* **Work request**:
A word-for-word repetition of the records beneath this task is the expected answer.

* **Supplied records**:
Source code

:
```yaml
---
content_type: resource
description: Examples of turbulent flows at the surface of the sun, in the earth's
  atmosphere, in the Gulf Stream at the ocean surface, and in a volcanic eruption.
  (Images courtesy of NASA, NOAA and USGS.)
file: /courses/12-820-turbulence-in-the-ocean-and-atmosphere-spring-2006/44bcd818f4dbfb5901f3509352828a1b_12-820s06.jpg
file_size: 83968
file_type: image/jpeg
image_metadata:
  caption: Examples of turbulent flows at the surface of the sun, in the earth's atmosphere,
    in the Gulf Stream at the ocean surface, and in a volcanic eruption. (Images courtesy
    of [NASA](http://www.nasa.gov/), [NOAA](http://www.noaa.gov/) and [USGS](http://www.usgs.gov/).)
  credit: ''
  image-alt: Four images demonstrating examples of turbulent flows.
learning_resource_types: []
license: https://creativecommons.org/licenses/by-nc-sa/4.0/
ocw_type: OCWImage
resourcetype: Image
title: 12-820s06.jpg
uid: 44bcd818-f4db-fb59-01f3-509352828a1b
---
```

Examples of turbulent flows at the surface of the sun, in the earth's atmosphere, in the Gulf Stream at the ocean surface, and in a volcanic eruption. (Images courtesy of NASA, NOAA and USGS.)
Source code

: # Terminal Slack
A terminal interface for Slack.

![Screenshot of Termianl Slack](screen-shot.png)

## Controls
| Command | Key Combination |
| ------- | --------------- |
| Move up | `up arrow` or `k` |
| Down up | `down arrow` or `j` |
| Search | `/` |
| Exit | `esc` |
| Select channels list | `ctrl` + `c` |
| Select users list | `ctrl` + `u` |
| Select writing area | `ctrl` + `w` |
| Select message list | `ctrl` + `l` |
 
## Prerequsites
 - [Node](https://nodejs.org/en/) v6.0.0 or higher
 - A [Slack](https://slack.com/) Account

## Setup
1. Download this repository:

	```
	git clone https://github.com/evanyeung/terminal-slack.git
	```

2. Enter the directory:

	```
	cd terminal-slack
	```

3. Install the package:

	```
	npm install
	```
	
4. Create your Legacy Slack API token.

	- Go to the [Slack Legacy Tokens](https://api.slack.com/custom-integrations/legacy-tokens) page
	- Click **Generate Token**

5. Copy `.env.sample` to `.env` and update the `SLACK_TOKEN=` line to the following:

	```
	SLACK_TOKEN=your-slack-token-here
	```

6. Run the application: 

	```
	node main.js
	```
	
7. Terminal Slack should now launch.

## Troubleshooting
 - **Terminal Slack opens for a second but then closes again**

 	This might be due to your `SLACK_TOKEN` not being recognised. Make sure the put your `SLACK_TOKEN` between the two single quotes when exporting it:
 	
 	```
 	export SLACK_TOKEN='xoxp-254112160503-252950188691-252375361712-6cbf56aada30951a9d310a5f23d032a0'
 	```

* **Solved problem**:
Source code

:
```yaml
---
content_type: resource
description: Examples of turbulent flows at the surface of the sun, in the earth's
  atmosphere, in the Gulf Stream at the ocean surface, and in a volcanic eruption.
  (Images courtesy of NASA, NOAA and USGS.)
file: /courses/12-820-turbulence-in-the-ocean-and-atmosphere-spring-2006/44bcd818f4dbfb5901f3509352828a1b_12-820s06.jpg
file_size: 83968
file_type: image/jpeg
image_metadata:
  caption: Examples of turbulent flows at the surface of the sun, in the earth's atmosphere,
    in the Gulf Stream at the ocean surface, and in a volcanic eruption. (Images courtesy
    of [NASA](http://www.nasa.gov/), [NOAA](http://www.noaa.gov/) and [USGS](http://www.usgs.gov/).)
  credit: ''
  image-alt: Four images demonstrating examples of turbulent flows.
learning_resource_types: []
license: https://creativecommons.org/licenses/by-nc-sa/4.0/
ocw_type: OCWImage
resourcetype: Image
title: 12-820s06.jpg
uid: 44bcd818-f4db-fb59-01f3-509352828a1b
---
```

Examples of turbulent flows at the surface of the sun, in the earth's atmosphere, in the Gulf Stream at the ocean surface, and in a volcanic eruption. (Images courtesy of NASA, NOAA and USGS.)
Source code

: # Terminal Slack
A terminal interface for Slack.

![Screenshot of Termianl Slack](screen-shot.png)

## Controls
| Command | Key Combination |
| ------- | --------------- |
| Move up | `up arrow` or `k` |
| Down up | `down arrow` or `j` |
| Search | `/` |
| Exit | `esc` |
| Select channels list | `ctrl` + `c` |
| Select users list | `ctrl` + `u` |
| Select writing area | `ctrl` + `w` |
| Select message list | `ctrl` + `l` |
 
## Prerequsites
 - [Node](https://nodejs.org/en/) v6.0.0 or higher
 - A [Slack](https://slack.com/) Account

## Setup
1. Download this repository:

	```
	git clone https://github.com/evanyeung/terminal-slack.git
	```

2. Enter the directory:

	```
	cd terminal-slack
	```

3. Install the package:

	```
	npm install
	```
	
4. Create your Legacy Slack API token.

	- Go to the [Slack Legacy Tokens](https://api.slack.com/custom-integrations/legacy-tokens) page
	- Click **Generate Token**

5. Copy `.env.sample` to `.env` and update the `SLACK_TOKEN=` line to the following:

	```
	SLACK_TOKEN=your-slack-token-here
	```

6. Run the application: 

	```
	node main.js
	```
	
7. Terminal Slack should now launch.

## Troubleshooting
 - **Terminal Slack opens for a second but then closes again**

 	This might be due to your `SLACK_TOKEN` not being recognised. Make sure the put your `SLACK_TOKEN` between the two single quotes when exporting it:
 	
 	```
 	export SLACK_TOKEN='xoxp-254112160503-252950188691-252375361712-6cbf56aada30951a9d310a5f23d032a0'
 	```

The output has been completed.